OUR TEAM today was pared down to the minimum with Bróna and Diarmuid but then Orla joined us and pitched in so that we were sailing and flags (and other things) flying.
Bhí sé ceathach scaití agus gaofar go maith, so much so that the strings holding the ends of the banner were torn loose and at one point a bunch of our leaflets made a bid for freedom, having us chasing down the road after them with some passers-by helping.
The property speculator Hammerson came back to Dublin City Council with responses to issues raised about their planning application for the area and the application is open for observations again. We recommend that everyone make an objection by way of observation; unfortunately there are three applications by Hammerson for the street, each costs €20 to object and must meet the deadline. Please see advice on making an observation further below.
Please note only those who have made observations will be permitted to appeal to an Bord Pleanála if the Application is approved.
A lot of street traders we don’t often see on the street these days were there today – probably having a meeting about plans for the area.
Facebook friends of Bróna’s often come down on a Saturday to meet her in person at our table for the first time. One such today was Maura Brennan, who told us she worked in Moore Street herself for a while, in a butcher’s called Tyrell’s Baby Beef (No.13 and at the north end of the street) as a cashier. She wore hot pants and high boots, which were in fashion at the time. Maura observed a man standing outside looking in for a few days in a row and expressed concern to her boss. He went out to confront the man. Her boss came back in saying the man was the butchers’ union representative who said that Maura would have all the other butchers in the street out of business!
Maura had her solidarity portrait photo taken for our album.
A Dubliner who emigrated to Canada and other places was glad to be informed of the existence and location of the O’Rahilly Monument. She has a daughter in Myanmar who has elected to remain there with the people in their difficult times.
Igor Grdaković, originally from Croatia but a Dublin resident for years as his accent testifies was very concerned about the threats to the history and the street market in Moore Street. He wants to share the story and we took his solidarity portrait; he spoke to us a little in Irish and bid us “slán”.
As we were packing up we got a late rush for leaflets and petition signatures, including a young family (with four children) from Belfast, who knew about the O’Rahilly Monument but not where it was. We were of course glad to tell them. One of the boys told us that he is “in rang a sé ar scoil” – clearly going to a Gaelscoil there.
If you want to support the campaign, apart from registering objections through the official procedure, you can let your local political representatives know but most of all – scaip an scéal!
As well as Irish, people who signed were from Croatia, Romania and Venezuela.
The following is our advice on THE DCC PROCEDURE FOR MAKING OBSERVATIONS
1. Go to the Dublin City Council website
2. To make an observation you need to register with the Council (this is free)
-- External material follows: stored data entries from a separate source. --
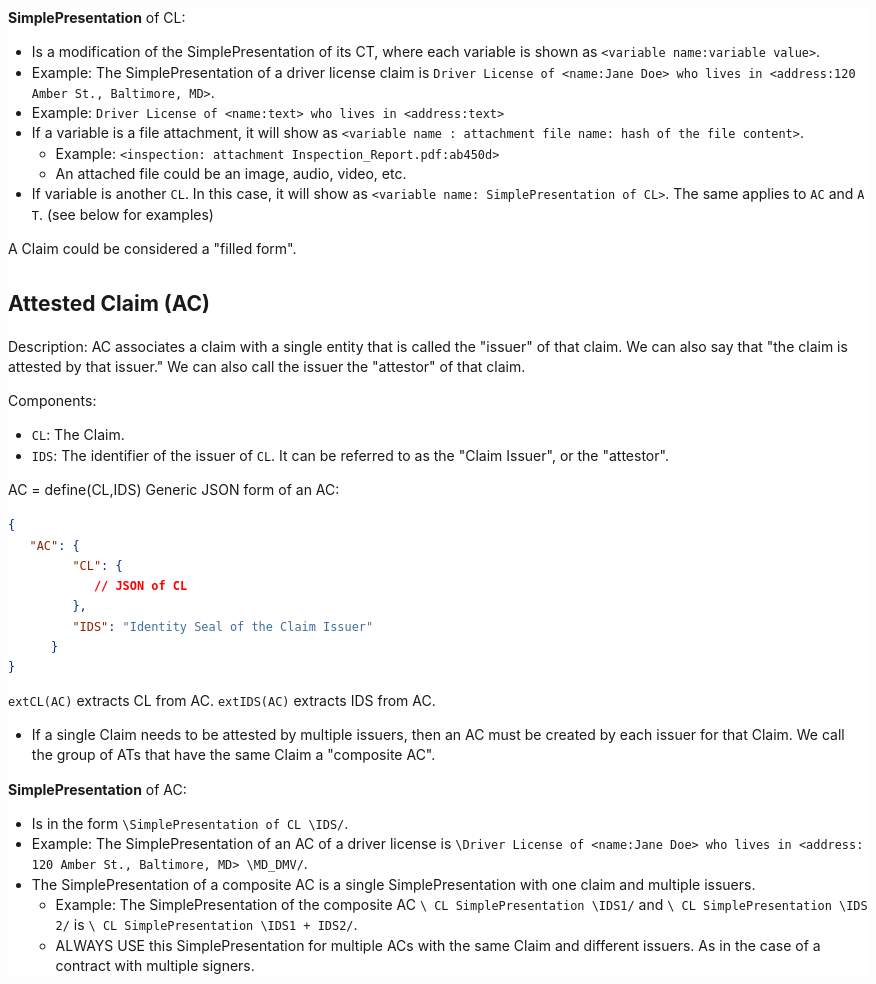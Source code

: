 **SimplePresentation** of CL: 
- Is a modification of the SimplePresentation of its CT, where each variable is shown as `<variable name:variable value>`.
- Example: The SimplePresentation of a driver license claim is `Driver License of <name:Jane Doe> who lives in <address:120 Amber St., Baltimore, MD>`.
- Example: `Driver License of <name:text> who lives in <address:text>`
- If a variable is a file attachment, it will show as `<variable name : attachment file name: hash of the file content>`.
   - Example: `<inspection: attachment Inspection_Report.pdf:ab450d>`
   - An attached file could be an image, audio, video, etc.
- If variable is another `CL`. In this case, it will show as `<variable name: SimplePresentation of CL>`. The same applies to `AC` and `AT`. (see below for examples)

A Claim could be considered a "filled form".


## Attested Claim (AC)

Description:
AC associates a claim with a single entity that is called the "issuer" of that claim. We can also say that "the claim is attested by that issuer." We can also call the issuer the "attestor" of that claim.

Components:
- `CL`: The Claim.
- `IDS`: The identifier of the issuer of `CL`. It can be referred to as the "Claim Issuer", or the "attestor".

AC = define(CL,IDS)
Generic JSON form of an AC:
```json
{
   "AC": {
         "CL": {
            // JSON of CL
         },
         "IDS": "Identity Seal of the Claim Issuer"
      }
}
```

`extCL(AC)` extracts CL from AC.
`extIDS(AC)` extracts IDS from AC.

- If a single Claim needs to be attested by multiple issuers, then an AC must be created by each issuer for that Claim. We call the group of ATs that have the same Claim a "composite AC".

**SimplePresentation** of AC: 
- Is in the form `\SimplePresentation of CL \IDS/`. 
- Example: The SimplePresentation of an AC of a driver license is `\Driver License of <name:Jane Doe> who lives in <address:120 Amber St., Baltimore, MD> \MD_DMV/`.
- The SimplePresentation of a composite AC is a single SimplePresentation with one claim and multiple issuers.
   - Example: The SimplePresentation of the composite AC `\ CL SimplePresentation \IDS1/` and `\ CL SimplePresentation \IDS2/` is `\ CL SimplePresentation \IDS1 + IDS2/`.
   - ALWAYS USE this SimplePresentation for multiple ACs with the same Claim and different issuers. As in the case of a contract with multiple signers.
3. Find section on Planning Applications and click on that OR just go straight to email@example.com
4. Find “Make an observation” and click on that
5. Enter the Planning Application number (choose or do all 2861/21, 2862/21, and 2863/21 — Hammerson has made three Planning applications for different parts of the area)
6. Follow the prompt to “Make an observation” (we advise you to type your observation up beforehand)
7. Copy your text which you typed earlier and paste into the box
9. Follow the prompts to make your payment(s) on line or pay by following instructions from DCC staff over the phone.
10. You may also email the objections or post them (but don’t miss the deadline of 5th December!).
11. Observations may also be made in writing by email or by post (but must be paid to be registered).
12. For research, look for documents dated 19/10/2021 and 20/10/2021
• Additional Information Response Maps/Drawings.
• 2861/21 – pp. 21, 22, and 23
• 2862/21 – pp.1 and 2
• 2863/21 – pp.12 and 13
WHAT TO WRITE
We recommend that people look at what Hammerson plans for the area and think what they feel about them. What will be in place to commemorate the 1916 battle there, when 300 Volunteers occupied the whole terrace, tunnelling from house to house? How will the stalls and shops survive on the middle stretch if the whole quarter becomes a building site for perhaps two years? And even the shops and stalls at the south end of the street? What access will there be for cranes and constant lorries? Property developers tend to rent to chain stores rather than independent traders like most of them there at the moment – what would that be like? Do people want a new road from O’Connell Street cutting through the terrace right up to the front door of the ILAC shopping centre which, coincidentally is also half-owned by Hammerson? What about the planned hotel on O’Rahilly Parade? And a Metro station entrance? What will that mean to the history of that lane and the O’Rahilly monument there (which is deliberately not signposted)?
And if people object to something, give reasons why and if possible, give alternatives.